Give back, word for word, the line that contains "By the definition" and every line that follows it in the data below.

**Recorded data**.
..............................
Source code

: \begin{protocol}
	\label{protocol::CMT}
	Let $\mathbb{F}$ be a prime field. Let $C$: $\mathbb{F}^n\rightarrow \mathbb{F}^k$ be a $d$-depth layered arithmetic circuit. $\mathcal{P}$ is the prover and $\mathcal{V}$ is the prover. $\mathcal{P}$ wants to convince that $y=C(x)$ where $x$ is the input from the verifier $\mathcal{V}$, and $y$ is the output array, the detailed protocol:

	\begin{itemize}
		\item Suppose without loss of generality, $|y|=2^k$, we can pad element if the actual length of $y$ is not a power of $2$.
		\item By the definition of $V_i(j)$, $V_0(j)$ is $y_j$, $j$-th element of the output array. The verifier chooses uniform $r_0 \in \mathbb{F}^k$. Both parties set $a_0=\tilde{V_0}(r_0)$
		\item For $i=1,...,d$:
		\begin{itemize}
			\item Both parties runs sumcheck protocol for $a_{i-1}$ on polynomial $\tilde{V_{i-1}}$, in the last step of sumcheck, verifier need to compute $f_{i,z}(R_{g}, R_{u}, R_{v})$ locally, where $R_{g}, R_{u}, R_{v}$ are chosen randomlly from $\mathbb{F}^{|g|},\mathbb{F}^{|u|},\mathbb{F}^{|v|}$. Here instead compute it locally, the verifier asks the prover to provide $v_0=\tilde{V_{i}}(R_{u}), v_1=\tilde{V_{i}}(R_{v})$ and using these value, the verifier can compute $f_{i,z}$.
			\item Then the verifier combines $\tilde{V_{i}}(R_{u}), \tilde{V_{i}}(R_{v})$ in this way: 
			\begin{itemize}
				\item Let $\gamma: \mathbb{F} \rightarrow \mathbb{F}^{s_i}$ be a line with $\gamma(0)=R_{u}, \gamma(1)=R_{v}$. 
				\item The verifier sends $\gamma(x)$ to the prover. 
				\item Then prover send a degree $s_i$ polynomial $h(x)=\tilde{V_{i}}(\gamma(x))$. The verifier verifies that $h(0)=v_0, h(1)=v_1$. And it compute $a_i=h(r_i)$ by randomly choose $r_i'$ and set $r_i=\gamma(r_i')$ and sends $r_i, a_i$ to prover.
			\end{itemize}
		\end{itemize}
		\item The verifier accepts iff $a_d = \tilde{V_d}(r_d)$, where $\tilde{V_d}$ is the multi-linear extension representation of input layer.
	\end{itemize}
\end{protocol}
..............................
**Response**.
		\item By the definition of $V_i(j)$, $V_0(j)$ is $y_j$, $j$-th element of the output array. The verifier chooses uniform $r_0 \in \mathbb{F}^k$. Both parties set $a_0=\tilde{V_0}(r_0)$
		\item For $i=1,...,d$:
		\begin{itemize}
			\item Both parties runs sumcheck protocol for $a_{i-1}$ on polynomial $\tilde{V_{i-1}}$, in the last step of sumcheck, verifier need to compute $f_{i,z}(R_{g}, R_{u}, R_{v})$ locally, where $R_{g}, R_{u}, R_{v}$ are chosen randomlly from $\mathbb{F}^{|g|},\mathbb{F}^{|u|},\mathbb{F}^{|v|}$. Here instead compute it locally, the verifier asks the prover to provide $v_0=\tilde{V_{i}}(R_{u}), v_1=\tilde{V_{i}}(R_{v})$ and using these value, the verifier can compute $f_{i,z}$.
			\item Then the verifier combines $\tilde{V_{i}}(R_{u}), \tilde{V_{i}}(R_{v})$ in this way: 
			\begin{itemize}
				\item Let $\gamma: \mathbb{F} \rightarrow \mathbb{F}^{s_i}$ be a line with $\gamma(0)=R_{u}, \gamma(1)=R_{v}$. 
				\item The verifier sends $\gamma(x)$ to the prover. 
				\item Then prover send a degree $s_i$ polynomial $h(x)=\tilde{V_{i}}(\gamma(x))$. The verifier verifies that $h(0)=v_0, h(1)=v_1$. And it compute $a_i=h(r_i)$ by randomly choose $r_i'$ and set $r_i=\gamma(r_i')$ and sends $r_i, a_i$ to prover.
			\end{itemize}
		\end{itemize}
		\item The verifier accepts iff $a_d = \tilde{V_d}(r_d)$, where $\tilde{V_d}$ is the multi-linear extension representation of input layer.
	\end{itemize}
\end{protocol}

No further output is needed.